**HOW TO COMPLETE THIS TASK:**
For the records below, print the lines from the line with "县（市）、贾汪区交通运输管理部门在不妨碍" through the line with "实行超载、违法超限车辆信息登" exactly as written; include both end lines and exclude the rest.
◇ ◇ ◇ ◇
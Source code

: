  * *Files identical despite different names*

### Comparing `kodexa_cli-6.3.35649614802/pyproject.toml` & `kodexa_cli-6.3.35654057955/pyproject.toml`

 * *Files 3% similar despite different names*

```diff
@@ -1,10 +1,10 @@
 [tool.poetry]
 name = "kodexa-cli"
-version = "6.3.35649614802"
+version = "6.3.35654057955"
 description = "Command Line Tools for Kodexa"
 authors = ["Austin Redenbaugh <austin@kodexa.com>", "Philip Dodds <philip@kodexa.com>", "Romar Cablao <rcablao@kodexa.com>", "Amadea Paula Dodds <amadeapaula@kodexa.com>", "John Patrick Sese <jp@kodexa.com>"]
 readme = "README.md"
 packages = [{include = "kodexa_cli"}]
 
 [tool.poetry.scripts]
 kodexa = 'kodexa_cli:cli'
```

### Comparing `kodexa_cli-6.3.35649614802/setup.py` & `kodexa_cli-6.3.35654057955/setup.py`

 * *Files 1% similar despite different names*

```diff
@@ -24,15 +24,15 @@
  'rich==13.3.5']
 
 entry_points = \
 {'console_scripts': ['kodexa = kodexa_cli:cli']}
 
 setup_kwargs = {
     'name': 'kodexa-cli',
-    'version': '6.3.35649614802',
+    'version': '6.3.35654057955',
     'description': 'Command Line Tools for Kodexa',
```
◇ ◇ ◇ ◇
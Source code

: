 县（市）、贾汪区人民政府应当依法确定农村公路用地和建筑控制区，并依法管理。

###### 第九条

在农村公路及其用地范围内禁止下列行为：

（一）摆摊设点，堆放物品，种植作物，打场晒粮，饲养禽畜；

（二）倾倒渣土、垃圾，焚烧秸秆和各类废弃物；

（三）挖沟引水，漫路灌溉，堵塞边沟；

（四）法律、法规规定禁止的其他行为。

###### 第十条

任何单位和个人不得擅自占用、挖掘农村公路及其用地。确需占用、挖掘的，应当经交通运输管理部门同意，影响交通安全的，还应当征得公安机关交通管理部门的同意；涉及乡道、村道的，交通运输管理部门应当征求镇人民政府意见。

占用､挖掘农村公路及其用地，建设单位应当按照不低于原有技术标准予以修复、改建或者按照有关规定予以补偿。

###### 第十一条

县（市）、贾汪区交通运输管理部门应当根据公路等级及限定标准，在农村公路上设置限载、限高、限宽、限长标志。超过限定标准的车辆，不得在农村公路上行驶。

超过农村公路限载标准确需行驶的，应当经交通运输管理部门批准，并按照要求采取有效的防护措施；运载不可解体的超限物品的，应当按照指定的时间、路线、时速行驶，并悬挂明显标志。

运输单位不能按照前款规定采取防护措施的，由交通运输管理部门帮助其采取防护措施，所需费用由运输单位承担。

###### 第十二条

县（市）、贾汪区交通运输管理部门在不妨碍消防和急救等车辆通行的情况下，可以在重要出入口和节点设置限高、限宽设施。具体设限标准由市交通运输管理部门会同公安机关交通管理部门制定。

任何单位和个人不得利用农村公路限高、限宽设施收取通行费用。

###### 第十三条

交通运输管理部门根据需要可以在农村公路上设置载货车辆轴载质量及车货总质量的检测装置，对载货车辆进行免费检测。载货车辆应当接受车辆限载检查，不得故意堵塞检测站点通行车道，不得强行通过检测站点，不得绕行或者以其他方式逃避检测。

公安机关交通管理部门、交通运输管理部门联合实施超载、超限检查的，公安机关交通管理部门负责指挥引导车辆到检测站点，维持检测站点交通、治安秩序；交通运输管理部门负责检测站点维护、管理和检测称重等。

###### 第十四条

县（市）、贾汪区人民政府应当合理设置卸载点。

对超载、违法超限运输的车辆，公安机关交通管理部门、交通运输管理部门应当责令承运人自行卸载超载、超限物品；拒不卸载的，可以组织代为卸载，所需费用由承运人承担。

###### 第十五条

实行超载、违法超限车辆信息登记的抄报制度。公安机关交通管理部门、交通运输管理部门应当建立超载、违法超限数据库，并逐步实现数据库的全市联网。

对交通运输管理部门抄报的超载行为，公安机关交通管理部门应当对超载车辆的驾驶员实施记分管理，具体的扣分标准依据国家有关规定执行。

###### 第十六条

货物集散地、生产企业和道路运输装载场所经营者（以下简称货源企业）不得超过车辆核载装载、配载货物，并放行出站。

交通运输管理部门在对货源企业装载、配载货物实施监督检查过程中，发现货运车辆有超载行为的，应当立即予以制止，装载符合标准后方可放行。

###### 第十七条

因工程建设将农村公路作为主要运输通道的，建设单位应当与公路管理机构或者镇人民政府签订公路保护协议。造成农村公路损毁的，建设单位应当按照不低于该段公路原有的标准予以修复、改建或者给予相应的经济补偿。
◇ ◇ ◇ ◇
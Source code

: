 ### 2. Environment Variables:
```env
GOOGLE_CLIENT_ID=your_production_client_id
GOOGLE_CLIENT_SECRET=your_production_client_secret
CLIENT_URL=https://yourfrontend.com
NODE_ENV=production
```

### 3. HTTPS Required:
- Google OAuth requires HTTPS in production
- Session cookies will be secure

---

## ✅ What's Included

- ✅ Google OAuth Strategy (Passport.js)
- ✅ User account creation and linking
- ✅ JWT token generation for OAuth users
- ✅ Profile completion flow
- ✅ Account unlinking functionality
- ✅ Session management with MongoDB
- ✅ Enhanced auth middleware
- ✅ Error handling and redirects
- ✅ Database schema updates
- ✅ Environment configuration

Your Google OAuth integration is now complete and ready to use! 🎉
◇ ◇ ◇ ◇
**WRITTEN REPLY:**
县（市）、贾汪区交通运输管理部门在不妨碍消防和急救等车辆通行的情况下，可以在重要出入口和节点设置限高、限宽设施。具体设限标准由市交通运输管理部门会同公安机关交通管理部门制定。

任何单位和个人不得利用农村公路限高、限宽设施收取通行费用。

###### 第十三条

交通运输管理部门根据需要可以在农村公路上设置载货车辆轴载质量及车货总质量的检测装置，对载货车辆进行免费检测。载货车辆应当接受车辆限载检查，不得故意堵塞检测站点通行车道，不得强行通过检测站点，不得绕行或者以其他方式逃避检测。

公安机关交通管理部门、交通运输管理部门联合实施超载、超限检查的，公安机关交通管理部门负责指挥引导车辆到检测站点，维持检测站点交通、治安秩序；交通运输管理部门负责检测站点维护、管理和检测称重等。

###### 第十四条

县（市）、贾汪区人民政府应当合理设置卸载点。

对超载、违法超限运输的车辆，公安机关交通管理部门、交通运输管理部门应当责令承运人自行卸载超载、超限物品；拒不卸载的，可以组织代为卸载，所需费用由承运人承担。

###### 第十五条

实行超载、违法超限车辆信息登记的抄报制度。公安机关交通管理部门、交通运输管理部门应当建立超载、违法超限数据库，并逐步实现数据库的全市联网。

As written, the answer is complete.